Acoustic Pornography Recognition using Fused Pitch and Mel-Frequency Cepstrum Coefficients

Title: Acoustic Pornography Recognition using Fused Pitch and Mel-Frequency Cepstrum Coefficients
Rasoul Banaeeyan, Hezerul Abdul Karim, Haris Lye, Mohammad Faizal Ahmad Fauzi, Sarina Mansor, John See

Corresponding email:

Cite this article as:
Banaeeyan, R., Karim, H.A., Lye, H., Fauzi, M.F.A., Mansor, S., See, J., 2019. Acoustic Pornography Recognition using Fused Pitch and Mel-Frequency Cepstrum Coefficients. International Journal of Technology. Volume 10(7), pp. 1335-1343

Rasoul Banaeeyan Faculty of Engineering, Multimedia University, Cyberjaya, 63100, Malaysia
Hezerul Abdul Karim Faculty of Engineering, Multimedia University, Cyberjaya, 63100, Malaysia
Haris Lye Faculty of Engineering, Multimedia University, Cyberjaya, 63100, Malaysia
Mohammad Faizal Ahmad Fauzi Faculty of Engineering, Multimedia University, Cyberjaya, 63100, Malaysia
Sarina Mansor Faculty of Engineering, Multimedia University, Cyberjaya, 63100, Malaysia
John See Faculty of Computing & Informatics, Multimedia University, Cyberjaya, 63100, Malaysia
Email to Corresponding Author

Acoustic Pornography Recognition using Fused Pitch and Mel-Frequency Cepstrum Coefficients

The main objective of this paper is pornography recognition using audio features. Unlike most of the previous attempts, which have concentrated on the visual content of pornography images or videos, we propose to take advantage of sounds. Using sounds is particularly important in cases in which the visual features are not adequately informative of the contents (e.g., cluttered scenes, dark scenes, scenes with a covered body). To this end, our hypothesis is grounded in the assumption that scenes with pornographic content encompass audios with features specific to those scenes; these sounds can be in the form of speech or voice. More specifically, we propose to extract two types of features, (I) pitch and (II) mel-frequency cepstrum coefficients (MFCC), in order to train five different variations of the k-nearest neighbor (KNN) supervised classification models based on the fusion of these features. Later, the correctness of our hypothesis was investigated by conducting a set of evaluations based on a porno-sound dataset created based on an existing pornography video dataset. The experimental results confirm the feasibility of the proposed acoustic-driven approach by demonstrating an accuracy of 88.40%, an F-score of 85.20%, and an area under the curve (AUC) of 95% in the task of pornography recognition.

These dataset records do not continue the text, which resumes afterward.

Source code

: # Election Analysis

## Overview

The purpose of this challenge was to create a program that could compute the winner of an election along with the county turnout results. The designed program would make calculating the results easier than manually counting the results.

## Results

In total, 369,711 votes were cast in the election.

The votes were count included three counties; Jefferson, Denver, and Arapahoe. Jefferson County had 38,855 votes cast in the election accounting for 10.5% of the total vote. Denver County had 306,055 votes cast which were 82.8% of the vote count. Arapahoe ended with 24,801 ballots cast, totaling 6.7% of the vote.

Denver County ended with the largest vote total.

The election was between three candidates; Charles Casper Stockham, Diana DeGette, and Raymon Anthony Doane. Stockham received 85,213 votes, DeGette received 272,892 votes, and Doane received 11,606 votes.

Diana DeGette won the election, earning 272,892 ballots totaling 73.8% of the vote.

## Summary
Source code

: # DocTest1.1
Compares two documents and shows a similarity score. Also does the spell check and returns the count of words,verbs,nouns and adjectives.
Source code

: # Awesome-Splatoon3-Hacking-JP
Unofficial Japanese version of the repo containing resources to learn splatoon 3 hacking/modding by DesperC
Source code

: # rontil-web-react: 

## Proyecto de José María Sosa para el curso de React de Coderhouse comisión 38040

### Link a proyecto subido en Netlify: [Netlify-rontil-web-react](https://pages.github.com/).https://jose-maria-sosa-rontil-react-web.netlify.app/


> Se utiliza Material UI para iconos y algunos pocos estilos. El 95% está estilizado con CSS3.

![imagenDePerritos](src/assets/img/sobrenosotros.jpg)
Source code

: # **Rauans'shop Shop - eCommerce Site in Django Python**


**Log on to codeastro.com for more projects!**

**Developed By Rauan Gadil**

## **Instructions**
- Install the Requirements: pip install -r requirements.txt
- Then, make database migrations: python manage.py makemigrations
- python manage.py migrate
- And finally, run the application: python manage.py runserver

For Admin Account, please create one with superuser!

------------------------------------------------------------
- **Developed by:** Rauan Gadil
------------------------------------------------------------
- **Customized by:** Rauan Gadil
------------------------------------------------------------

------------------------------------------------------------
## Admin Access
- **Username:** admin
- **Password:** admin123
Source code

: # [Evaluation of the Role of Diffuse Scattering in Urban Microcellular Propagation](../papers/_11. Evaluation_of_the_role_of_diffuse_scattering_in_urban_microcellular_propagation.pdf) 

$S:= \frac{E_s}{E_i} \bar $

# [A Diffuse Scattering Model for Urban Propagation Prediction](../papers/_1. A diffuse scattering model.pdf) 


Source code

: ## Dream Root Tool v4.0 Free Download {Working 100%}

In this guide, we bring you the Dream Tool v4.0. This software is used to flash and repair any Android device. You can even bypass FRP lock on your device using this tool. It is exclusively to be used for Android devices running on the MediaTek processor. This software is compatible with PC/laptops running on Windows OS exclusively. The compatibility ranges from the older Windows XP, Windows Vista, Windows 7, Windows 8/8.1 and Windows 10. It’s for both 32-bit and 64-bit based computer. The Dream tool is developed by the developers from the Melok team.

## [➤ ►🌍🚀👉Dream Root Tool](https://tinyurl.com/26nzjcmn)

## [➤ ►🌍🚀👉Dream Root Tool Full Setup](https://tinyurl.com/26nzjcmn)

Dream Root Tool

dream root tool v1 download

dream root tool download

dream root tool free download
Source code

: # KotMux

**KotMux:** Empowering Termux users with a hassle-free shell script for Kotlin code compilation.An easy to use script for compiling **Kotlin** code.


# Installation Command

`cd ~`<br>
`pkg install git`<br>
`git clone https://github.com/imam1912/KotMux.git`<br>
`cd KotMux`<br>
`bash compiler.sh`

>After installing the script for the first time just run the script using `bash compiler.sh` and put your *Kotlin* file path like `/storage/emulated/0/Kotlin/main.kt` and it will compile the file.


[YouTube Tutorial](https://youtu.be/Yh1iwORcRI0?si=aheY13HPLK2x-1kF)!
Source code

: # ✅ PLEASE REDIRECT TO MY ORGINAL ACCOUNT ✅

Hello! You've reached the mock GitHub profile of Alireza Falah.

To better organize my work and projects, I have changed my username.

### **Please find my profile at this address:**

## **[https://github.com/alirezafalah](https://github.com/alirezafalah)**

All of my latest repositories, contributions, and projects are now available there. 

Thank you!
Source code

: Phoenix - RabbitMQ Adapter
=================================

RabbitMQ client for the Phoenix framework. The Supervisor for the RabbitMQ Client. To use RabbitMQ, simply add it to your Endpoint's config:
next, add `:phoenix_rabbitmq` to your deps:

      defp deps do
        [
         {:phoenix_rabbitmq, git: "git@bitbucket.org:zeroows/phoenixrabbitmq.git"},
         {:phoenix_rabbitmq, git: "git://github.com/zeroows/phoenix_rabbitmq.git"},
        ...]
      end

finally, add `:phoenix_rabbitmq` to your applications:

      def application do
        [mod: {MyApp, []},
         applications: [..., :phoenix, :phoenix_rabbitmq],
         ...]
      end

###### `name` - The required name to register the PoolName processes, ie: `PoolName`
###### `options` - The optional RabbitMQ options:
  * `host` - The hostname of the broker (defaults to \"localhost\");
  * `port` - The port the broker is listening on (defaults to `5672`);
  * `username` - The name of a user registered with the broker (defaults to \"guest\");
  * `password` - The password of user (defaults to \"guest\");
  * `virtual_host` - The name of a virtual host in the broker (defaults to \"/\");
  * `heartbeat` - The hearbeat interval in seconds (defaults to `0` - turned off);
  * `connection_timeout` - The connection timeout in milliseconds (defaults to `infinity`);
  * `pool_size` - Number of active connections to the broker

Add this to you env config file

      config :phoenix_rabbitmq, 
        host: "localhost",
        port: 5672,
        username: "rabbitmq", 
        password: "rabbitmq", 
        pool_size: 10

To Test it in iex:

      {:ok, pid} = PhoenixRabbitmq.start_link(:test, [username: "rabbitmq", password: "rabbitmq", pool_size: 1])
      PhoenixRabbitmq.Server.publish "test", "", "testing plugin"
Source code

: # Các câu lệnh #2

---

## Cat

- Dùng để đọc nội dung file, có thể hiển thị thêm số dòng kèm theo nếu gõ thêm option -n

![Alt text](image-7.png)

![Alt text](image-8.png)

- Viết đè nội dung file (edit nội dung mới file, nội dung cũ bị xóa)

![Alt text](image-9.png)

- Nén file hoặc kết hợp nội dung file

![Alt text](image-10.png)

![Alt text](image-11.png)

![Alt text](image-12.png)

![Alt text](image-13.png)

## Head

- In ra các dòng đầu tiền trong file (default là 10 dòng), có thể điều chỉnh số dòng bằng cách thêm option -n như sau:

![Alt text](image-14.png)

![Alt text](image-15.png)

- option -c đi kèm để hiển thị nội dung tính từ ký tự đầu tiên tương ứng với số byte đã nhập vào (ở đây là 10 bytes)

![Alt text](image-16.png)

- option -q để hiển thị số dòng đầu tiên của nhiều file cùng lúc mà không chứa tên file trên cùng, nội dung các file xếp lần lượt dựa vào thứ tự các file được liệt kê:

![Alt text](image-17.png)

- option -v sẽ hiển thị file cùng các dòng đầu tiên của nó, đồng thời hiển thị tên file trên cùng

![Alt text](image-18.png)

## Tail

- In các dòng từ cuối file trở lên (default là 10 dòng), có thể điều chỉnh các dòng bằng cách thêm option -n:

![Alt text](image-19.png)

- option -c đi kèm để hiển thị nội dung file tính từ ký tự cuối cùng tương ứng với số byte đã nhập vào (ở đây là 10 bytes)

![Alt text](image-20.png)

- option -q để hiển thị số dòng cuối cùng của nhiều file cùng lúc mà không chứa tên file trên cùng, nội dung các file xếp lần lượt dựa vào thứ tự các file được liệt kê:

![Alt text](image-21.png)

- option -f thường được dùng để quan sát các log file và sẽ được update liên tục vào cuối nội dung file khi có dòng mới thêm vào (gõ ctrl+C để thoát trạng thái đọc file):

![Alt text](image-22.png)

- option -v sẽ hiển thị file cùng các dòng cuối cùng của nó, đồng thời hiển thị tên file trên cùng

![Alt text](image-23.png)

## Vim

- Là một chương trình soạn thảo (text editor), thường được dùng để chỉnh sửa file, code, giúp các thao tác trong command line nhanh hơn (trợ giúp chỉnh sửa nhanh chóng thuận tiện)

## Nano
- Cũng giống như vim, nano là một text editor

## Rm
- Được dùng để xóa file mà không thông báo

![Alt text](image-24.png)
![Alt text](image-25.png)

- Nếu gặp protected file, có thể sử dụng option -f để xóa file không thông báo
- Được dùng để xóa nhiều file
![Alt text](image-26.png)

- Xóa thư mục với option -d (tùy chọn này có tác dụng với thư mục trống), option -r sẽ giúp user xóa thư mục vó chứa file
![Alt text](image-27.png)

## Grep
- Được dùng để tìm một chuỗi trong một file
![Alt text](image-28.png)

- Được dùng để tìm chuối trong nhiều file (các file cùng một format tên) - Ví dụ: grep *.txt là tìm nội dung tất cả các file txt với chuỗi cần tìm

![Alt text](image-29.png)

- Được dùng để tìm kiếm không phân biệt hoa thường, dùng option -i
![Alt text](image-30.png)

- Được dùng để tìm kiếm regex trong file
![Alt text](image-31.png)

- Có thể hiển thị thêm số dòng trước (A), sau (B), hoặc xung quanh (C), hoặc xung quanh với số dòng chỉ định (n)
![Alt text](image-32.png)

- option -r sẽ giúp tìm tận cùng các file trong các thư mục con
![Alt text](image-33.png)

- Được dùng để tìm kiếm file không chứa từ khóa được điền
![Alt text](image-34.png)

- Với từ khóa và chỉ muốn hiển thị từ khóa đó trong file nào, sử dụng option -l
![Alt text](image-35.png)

Acoustic recognition; KNN classifier; MFCC features; Pornography detection


Filtering inappropriate visual content from different sources (internet television (TV), web pages, etc.) is a primary concern in environments, such as schools, homes, and workplaces. In some countries, such as Malaysia, Indonesia, and Brunei, all TV channel providers are expected to obtain suitability approval before granting access to their subscribers or public users.

One part of the suitability assessment involves pornography recognition, which, most of the time, imposes a huge censorship cost to the service providers due to the need to recruit a large amount of manpower to work constantly over several months.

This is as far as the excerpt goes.